# WORK INSTRUCTIONS:
Could you copy each line of the listing that holds "샘플사이즈"?

::::::::

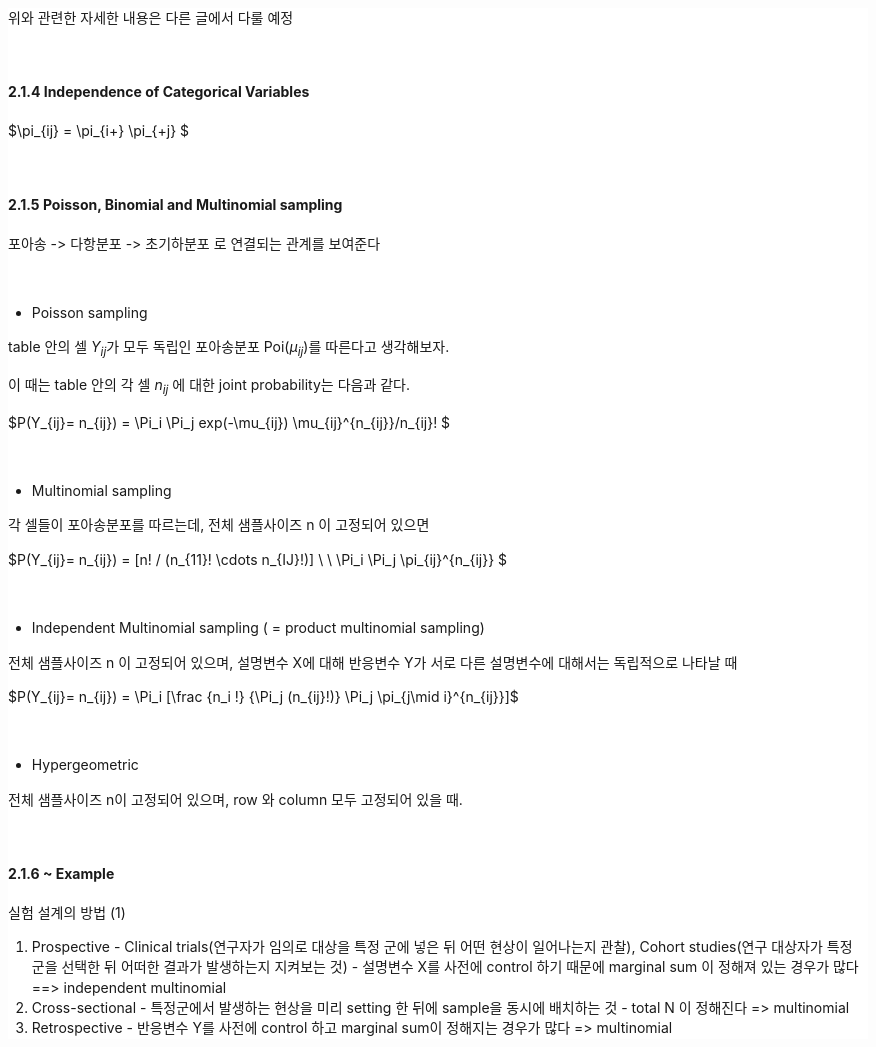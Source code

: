 위와 관련한 자세한 내용은 다른 글에서 다룰 예정

<br>

#### 2.1.4 Independence of Categorical Variables

$\pi_{ij} = \pi_{i+} \pi_{+j} $

<br>

#### 2.1.5 Poisson, Binomial and Multinomial sampling

포아송 -> 다항분포 -> 초기하분포 로 연결되는 관계를 보여준다  

<br>

* Poisson sampling

table 안의 셀 $Y_{ij}$가 모두 독립인 포아송분포 
Poi($\mu_{ij}$)를 따른다고 생각해보자.  

이 때는 table 안의 각 셀 $n_{ij}$ 에 대한 joint probability는 다음과 같다.  


$P(Y_{ij}= n_{ij}) = \Pi_i \Pi_j exp(-\mu_{ij}) \mu_{ij}^{n_{ij}}/n_{ij}! $

<br>

* Multinomial sampling

각 셀들이 포아송분포를 따르는데, 전체 샘플사이즈 n 이 고정되어 있으면

$P(Y_{ij}= n_{ij}) = [n! / (n_{11}! \cdots n_{IJ}!)] \  \ \Pi_i \Pi_j \pi_{ij}^{n_{ij}}  $


<br>

* Independent Multinomial sampling ( = product multinomial sampling)

전체 샘플사이즈 n 이 고정되어 있으며, 설명변수 X에 대해 반응변수 Y가 서로 다른 설명변수에 대해서는 독립적으로 나타날 때  

$P(Y_{ij}= n_{ij}) = \Pi_i [\frac {n_i !} {\Pi_j (n_{ij}!)} \Pi_j \pi_{j\mid i}^{n_{ij}}]$

<br>

* Hypergeometric

전체 샘플사이즈 n이 고정되어 있으며, row 와 column 모두 고정되어 있을 때.

<br>

#### 2.1.6 ~ Example

실험 설계의 방법 (1)


1. Prospective - Clinical trials(연구자가 임의로 대상을 특정 군에 넣은 뒤 어떤 현상이 일어나는지 관찰), Cohort studies(연구 대상자가 특정 군을 선택한 뒤 어떠한 결과가 발생하는지 지켜보는 것) - 설명변수 X를 사전에 control 하기 때문에 marginal sum 이 정해져 있는 경우가 많다  ==> independent multinomial 
2. Cross-sectional - 특정군에서 발생하는 현상을 미리 setting 한 뒤에 sample을 동시에 배치하는 것 - total N 이 정해진다 => multinomial
3. Retrospective - 반응변수 Y를 사전에 control 하고 marginal sum이 정해지는 경우가 많다 => multinomial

::::::::

# COMPLETED TASK:
각 셀들이 포아송분포를 따르는데, 전체 샘플사이즈 n 이 고정되어 있으면
전체 샘플사이즈 n 이 고정되어 있으며, 설명변수 X에 대해 반응변수 Y가 서로 다른 설명변수에 대해서는 독립적으로 나타날 때  
전체 샘플사이즈 n이 고정되어 있으며, row 와 column 모두 고정되어 있을 때.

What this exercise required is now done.